[Records contained in a dataset]

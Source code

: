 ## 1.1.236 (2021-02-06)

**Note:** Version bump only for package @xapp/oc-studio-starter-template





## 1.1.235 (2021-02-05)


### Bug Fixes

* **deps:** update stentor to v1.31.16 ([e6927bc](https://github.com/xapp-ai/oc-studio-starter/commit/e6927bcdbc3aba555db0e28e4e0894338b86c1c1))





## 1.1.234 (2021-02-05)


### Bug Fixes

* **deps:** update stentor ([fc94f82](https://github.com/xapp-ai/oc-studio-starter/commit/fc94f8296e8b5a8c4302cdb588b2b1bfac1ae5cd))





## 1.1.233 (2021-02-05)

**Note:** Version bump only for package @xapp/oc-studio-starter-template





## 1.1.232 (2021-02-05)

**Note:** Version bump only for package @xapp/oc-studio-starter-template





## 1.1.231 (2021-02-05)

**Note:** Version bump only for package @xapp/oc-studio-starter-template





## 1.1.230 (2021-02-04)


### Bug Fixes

WHAT TO PRODUCE: Every record here must be output exactly, word for word.

TASK RESPONSE:
Source code

: ## 1.1.236 (2021-02-06)

**Note:** Version bump only for package @xapp/oc-studio-starter-template





## 1.1.235 (2021-02-05)


### Bug Fixes

* **deps:** update stentor to v1.31.16 ([e6927bc](https://github.com/xapp-ai/oc-studio-starter/commit/e6927bcdbc3aba555db0e28e4e0894338b86c1c1))





## 1.1.234 (2021-02-05)


### Bug Fixes

* **deps:** update stentor ([fc94f82](https://github.com/xapp-ai/oc-studio-starter/commit/fc94f8296e8b5a8c4302cdb588b2b1bfac1ae5cd))





## 1.1.233 (2021-02-05)

**Note:** Version bump only for package @xapp/oc-studio-starter-template





## 1.1.232 (2021-02-05)

**Note:** Version bump only for package @xapp/oc-studio-starter-template





## 1.1.231 (2021-02-05)

**Note:** Version bump only for package @xapp/oc-studio-starter-template





## 1.1.230 (2021-02-04)


### Bug Fixes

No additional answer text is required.